## Aim of the exercise:
If a line in the data holds "github", copy that line out in full.

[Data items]
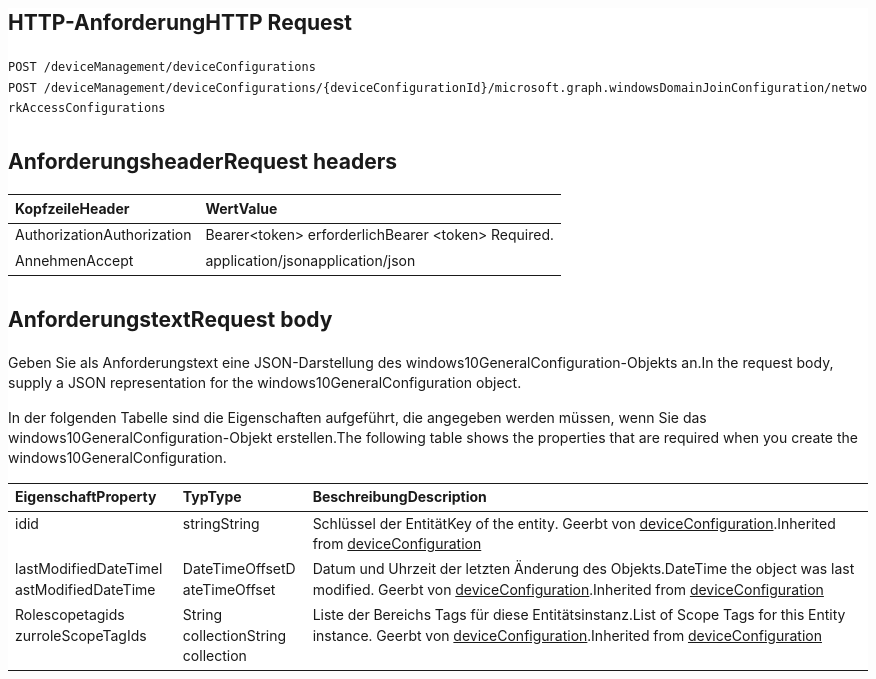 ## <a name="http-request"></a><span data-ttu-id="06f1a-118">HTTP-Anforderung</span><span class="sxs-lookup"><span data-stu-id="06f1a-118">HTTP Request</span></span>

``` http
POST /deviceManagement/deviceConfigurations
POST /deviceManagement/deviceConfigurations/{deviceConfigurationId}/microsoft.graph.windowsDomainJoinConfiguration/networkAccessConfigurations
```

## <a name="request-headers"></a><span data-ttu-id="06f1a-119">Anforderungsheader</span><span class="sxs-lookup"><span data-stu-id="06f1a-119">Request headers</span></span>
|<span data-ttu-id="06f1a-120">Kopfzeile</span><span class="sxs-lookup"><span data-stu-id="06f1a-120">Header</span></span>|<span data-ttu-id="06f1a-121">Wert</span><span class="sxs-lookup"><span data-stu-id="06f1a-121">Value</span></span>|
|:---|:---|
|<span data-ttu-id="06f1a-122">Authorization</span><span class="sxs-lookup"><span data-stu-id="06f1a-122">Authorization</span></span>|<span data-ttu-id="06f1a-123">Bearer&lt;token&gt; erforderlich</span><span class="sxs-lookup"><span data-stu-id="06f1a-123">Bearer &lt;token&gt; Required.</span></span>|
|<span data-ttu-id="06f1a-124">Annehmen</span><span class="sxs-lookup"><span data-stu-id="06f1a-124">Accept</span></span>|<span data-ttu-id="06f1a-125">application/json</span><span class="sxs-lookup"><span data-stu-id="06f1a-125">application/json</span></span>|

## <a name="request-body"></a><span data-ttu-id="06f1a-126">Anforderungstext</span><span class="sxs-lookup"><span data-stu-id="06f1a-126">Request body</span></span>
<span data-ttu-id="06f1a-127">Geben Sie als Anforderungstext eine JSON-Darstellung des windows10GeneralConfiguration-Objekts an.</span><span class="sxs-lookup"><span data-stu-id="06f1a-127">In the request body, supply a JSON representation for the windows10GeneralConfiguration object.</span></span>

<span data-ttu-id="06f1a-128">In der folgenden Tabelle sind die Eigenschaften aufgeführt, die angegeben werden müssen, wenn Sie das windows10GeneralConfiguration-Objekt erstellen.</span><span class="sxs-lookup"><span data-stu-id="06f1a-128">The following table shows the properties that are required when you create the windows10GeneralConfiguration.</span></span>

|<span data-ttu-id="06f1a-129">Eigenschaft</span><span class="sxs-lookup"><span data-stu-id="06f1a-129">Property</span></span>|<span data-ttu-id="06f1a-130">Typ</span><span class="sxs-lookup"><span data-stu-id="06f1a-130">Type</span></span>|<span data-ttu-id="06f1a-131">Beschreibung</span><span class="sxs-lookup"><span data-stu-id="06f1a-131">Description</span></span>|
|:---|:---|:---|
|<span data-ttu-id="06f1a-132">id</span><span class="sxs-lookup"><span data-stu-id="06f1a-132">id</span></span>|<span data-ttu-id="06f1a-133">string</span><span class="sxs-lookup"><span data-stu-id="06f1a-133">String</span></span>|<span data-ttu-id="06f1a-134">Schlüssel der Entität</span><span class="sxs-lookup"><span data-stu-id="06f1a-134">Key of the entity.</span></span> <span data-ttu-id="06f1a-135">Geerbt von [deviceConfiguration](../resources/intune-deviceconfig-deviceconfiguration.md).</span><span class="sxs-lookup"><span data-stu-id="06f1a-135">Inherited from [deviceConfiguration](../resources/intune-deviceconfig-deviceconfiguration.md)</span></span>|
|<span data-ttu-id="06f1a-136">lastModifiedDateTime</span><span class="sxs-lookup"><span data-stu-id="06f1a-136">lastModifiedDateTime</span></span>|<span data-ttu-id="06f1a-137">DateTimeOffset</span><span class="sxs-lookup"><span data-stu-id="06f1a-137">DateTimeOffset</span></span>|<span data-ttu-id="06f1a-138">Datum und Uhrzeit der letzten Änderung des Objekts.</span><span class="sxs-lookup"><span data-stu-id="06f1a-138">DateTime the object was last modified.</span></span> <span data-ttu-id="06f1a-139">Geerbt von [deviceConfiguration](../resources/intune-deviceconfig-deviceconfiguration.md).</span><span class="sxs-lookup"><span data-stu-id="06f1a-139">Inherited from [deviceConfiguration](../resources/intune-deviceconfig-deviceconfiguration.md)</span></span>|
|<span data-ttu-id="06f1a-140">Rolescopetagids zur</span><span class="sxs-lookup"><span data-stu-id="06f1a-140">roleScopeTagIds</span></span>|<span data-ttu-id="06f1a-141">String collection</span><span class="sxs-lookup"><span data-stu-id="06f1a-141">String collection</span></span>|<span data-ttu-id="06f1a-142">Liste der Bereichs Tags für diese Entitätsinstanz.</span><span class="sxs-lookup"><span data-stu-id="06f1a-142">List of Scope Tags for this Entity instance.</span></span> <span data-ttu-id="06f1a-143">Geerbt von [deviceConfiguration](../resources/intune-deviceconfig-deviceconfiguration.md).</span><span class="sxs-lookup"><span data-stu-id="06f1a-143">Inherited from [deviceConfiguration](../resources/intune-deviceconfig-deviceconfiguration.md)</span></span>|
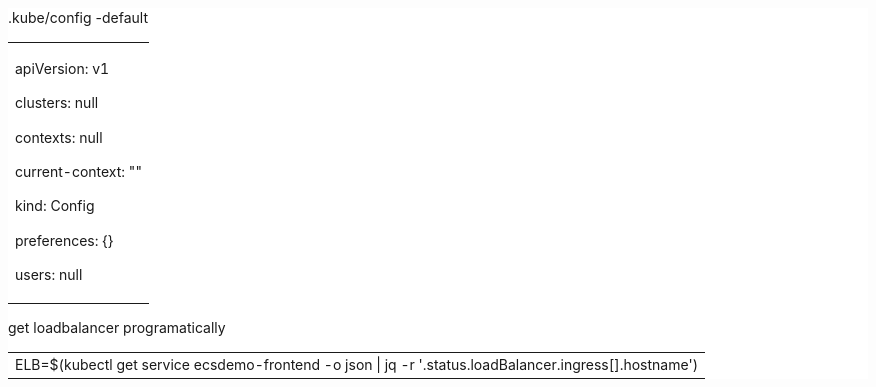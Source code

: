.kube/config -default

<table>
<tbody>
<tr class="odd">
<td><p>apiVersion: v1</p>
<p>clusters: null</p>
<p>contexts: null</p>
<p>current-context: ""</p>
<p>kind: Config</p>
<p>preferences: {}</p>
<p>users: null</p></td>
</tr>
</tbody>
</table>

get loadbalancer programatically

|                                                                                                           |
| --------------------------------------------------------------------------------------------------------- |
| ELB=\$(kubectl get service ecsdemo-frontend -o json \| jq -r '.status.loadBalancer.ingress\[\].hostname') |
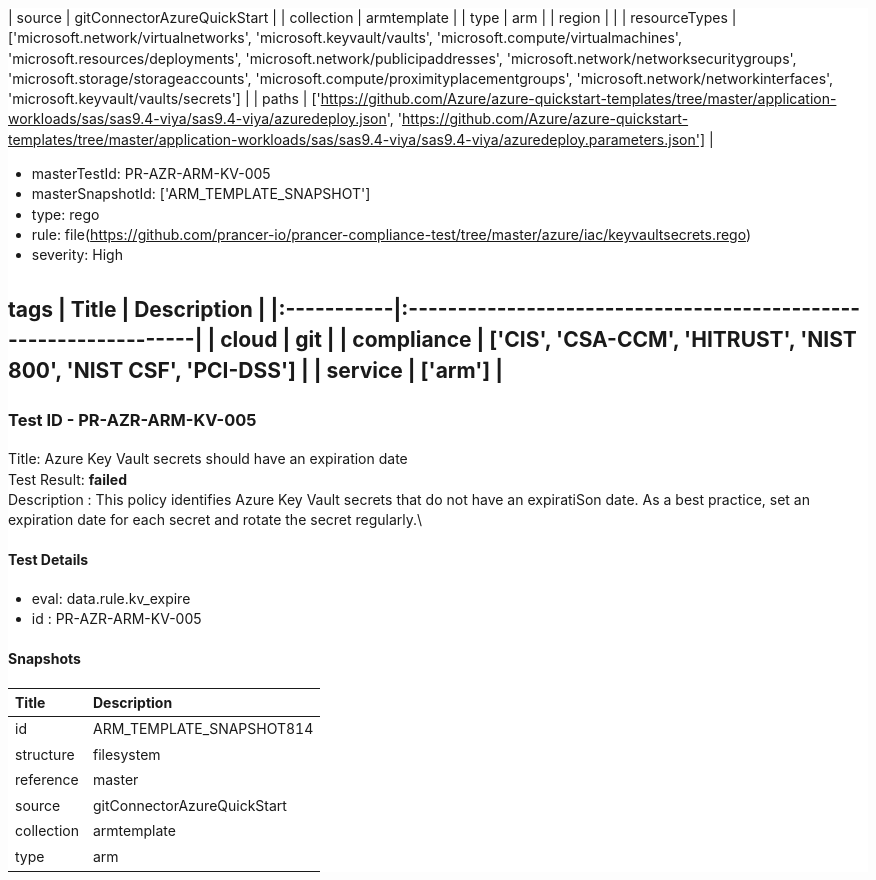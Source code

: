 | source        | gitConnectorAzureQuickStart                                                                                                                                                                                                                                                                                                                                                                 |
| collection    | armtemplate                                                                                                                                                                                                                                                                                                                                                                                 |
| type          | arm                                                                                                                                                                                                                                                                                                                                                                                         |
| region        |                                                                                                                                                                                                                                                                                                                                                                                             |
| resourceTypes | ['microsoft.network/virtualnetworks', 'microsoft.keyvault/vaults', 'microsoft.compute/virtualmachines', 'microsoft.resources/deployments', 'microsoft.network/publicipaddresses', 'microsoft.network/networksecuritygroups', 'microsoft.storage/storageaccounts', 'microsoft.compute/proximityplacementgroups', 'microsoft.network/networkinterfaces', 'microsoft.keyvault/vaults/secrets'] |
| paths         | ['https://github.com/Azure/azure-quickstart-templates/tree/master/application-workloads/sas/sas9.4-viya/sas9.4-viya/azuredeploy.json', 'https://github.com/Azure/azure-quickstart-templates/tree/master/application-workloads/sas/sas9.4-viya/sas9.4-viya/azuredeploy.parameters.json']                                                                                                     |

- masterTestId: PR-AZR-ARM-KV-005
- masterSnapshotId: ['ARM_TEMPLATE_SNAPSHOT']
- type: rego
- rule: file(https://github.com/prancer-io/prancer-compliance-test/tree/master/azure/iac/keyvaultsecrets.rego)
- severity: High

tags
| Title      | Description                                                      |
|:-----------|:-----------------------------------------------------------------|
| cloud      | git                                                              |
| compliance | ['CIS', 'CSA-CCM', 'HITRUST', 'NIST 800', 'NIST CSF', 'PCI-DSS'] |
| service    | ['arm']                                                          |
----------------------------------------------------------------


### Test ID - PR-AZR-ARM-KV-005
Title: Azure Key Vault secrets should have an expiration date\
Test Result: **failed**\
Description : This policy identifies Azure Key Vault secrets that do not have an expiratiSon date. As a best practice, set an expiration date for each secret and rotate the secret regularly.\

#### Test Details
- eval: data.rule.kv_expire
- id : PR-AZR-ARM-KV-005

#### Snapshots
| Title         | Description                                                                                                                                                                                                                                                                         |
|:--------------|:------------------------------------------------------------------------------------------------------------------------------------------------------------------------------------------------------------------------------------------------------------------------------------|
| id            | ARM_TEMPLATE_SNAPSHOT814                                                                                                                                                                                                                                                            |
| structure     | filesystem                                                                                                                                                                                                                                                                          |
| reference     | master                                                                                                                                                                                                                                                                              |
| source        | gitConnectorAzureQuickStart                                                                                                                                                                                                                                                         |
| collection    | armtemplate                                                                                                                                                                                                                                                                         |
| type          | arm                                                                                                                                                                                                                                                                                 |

## Problem solution:
| paths         | ['https://github.com/Azure/azure-quickstart-templates/tree/master/application-workloads/sas/sas9.4-viya/sas9.4-viya/azuredeploy.json', 'https://github.com/Azure/azure-quickstart-templates/tree/master/application-workloads/sas/sas9.4-viya/sas9.4-viya/azuredeploy.parameters.json']                                                                                                     |
- rule: file(https://github.com/prancer-io/prancer-compliance-test/tree/master/azure/iac/keyvaultsecrets.rego)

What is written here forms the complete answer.